Organizations today need a multi-dimensional perspective across lines of business as well as functional areas. We need platforms which facilitate collaboration in its many forms, such as person-to-person, systems-to-persons and systems-to-systems collaboration.
Knowledge@Wharton: What sort of image does sponsoring marathons all over the world give you?
Chandra: Health and fitness has long been a strong focus for us as a company given our young employee base with an average age of only 29 years. Association with events like marathons was a logical extension to take that wellness movement into the local communities, engage our employees and clients as well as raise funds for worthy causes. In cities like Mumbai, Amsterdam, Boston and New York, we have managed to use these platforms to not only elevate our brand presence beyond our target customer base and into the broader community, but we have also managed to amplify our message of wellness and fitness deeper into the local communities.
Knowledge@Wharton: “Tata” has a brand value of $21 billion (brandirectory.com Global 500 2014). TCS is $8.2 billion. Are you paying a royalty to the Tatas for using the name? Is it good corporate governance to pay such a royalty?
Chandra: There is no issue of governance. It’s all about the value derived from the brand promotion agreement with Tata Sons and the brand “Tata.” Because of the increasing breadth of the Tata brand in many global markets, the TCS brand gets additional name recognition. And because of the unique characteristics of the Tata Group — its reputation for giving back to the community, its strong focus on integrity and trust — it allows TCS a strong association with a trusted mother brand. Lastly, as the Tata brand expands globally, it provides additional support for growth of the TCS brand.
Knowledge@Wharton: Every time the Tatas need money (to shore up stakes in group companies or for other reasons) Tata Sons sells some TCS shares. Does being the treasure chest of the group impact you in any way?
Chandra: The shareholding of Tata Sons in TCS has been stable for some time. The Tata Group is committed to this company and the shareholders know that.
[blockquote source]One thing is now clear: A digital strategy is not about building mobile apps or using the cloud. It is about building new business models. It’s about changing the whole way of working, the way you understand and interact with your customers as well as the products and services you offer. [/blockquote]
Knowledge@Wharton: When did you know you were going to be the next CEO? How did the company prepare you for leadership? How did you personally prepare for leadership?
Chandra: On May 26, 2009, I was informed after the board meeting that I would be the new CEO. I had never thought that I’d be a CEO one day. Every position I have ever held in TCS has been full of rich experiences and learning and not the means to an end. I look at my career as a journey where every situation and every assignment has enabled me to learn something new.
In recent years, taking up long-distance running has helped me refine my leadership style. It has taught me to reflect in silence amidst the daily noise around us. It has taught me the importance of endurance and of perseverance. Running my first marathon was one of my best moments because I could feel that I was truly stretching myself.
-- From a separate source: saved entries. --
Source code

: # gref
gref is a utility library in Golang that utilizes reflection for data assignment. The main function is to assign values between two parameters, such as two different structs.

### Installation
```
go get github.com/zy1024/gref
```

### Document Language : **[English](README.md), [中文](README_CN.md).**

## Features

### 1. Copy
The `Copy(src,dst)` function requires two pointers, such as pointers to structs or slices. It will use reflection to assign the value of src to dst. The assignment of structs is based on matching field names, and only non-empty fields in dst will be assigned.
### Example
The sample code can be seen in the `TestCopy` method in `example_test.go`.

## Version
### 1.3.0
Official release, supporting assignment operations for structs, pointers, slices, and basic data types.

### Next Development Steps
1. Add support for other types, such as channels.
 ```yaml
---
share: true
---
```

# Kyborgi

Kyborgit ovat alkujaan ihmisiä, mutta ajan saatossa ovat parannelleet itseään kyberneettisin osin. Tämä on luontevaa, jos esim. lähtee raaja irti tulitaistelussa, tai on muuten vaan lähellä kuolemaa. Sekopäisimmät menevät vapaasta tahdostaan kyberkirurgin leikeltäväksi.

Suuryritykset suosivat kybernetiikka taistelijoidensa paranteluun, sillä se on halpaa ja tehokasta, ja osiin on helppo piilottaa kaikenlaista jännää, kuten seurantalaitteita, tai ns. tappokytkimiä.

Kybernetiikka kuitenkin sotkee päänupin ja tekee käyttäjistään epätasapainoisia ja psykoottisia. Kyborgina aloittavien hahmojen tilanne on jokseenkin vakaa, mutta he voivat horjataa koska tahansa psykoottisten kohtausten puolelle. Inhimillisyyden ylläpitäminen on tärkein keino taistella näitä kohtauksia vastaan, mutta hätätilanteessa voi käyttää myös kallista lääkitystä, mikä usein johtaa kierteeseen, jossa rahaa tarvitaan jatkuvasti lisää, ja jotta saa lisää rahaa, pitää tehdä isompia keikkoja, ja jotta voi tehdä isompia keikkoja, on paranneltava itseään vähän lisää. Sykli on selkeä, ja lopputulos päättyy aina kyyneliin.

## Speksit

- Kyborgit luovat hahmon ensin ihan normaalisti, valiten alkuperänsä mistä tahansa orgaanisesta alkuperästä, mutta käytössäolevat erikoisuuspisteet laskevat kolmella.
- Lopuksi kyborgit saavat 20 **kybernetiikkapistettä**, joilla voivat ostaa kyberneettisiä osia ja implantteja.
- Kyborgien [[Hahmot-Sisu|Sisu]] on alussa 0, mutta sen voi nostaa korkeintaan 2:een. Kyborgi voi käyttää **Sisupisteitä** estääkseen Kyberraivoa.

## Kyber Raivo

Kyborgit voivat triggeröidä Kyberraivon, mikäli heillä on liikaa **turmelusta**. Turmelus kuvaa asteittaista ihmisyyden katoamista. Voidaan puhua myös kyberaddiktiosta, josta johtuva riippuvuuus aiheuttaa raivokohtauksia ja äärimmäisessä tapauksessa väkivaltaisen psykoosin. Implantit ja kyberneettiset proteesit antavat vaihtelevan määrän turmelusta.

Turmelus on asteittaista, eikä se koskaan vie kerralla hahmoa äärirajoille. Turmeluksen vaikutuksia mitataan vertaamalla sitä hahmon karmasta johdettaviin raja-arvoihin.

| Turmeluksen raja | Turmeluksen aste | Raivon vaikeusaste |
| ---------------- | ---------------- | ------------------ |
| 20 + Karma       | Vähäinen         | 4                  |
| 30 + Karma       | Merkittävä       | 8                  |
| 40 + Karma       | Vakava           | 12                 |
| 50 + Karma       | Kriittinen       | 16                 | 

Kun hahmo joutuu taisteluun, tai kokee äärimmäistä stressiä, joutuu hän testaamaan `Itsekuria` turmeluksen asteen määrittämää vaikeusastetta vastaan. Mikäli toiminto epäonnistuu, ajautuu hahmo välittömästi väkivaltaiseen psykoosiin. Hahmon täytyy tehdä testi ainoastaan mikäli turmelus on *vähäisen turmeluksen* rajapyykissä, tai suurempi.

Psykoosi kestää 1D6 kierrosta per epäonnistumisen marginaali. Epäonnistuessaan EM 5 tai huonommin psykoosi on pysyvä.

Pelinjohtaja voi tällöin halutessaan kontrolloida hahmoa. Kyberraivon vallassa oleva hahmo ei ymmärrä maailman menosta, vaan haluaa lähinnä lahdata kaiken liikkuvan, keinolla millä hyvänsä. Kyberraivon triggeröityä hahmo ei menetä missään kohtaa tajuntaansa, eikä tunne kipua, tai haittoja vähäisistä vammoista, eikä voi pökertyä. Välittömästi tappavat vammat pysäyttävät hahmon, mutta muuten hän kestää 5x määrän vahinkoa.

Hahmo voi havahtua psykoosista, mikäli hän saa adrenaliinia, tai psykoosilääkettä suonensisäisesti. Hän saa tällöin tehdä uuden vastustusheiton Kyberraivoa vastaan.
Knowledge@Wharton: How do you manage succession planning at TCS? Have you identified a successor?
Chandra: TCS has a long pipeline of leaders who are now running individual business units of between $500 million and a few billion dollars. Our structure of smaller, agile business units run by empowered managers creates numerous opportunities across the organization. This means we have a deep leadership bench. My successor, I am sure, will emerge from this pool of talent.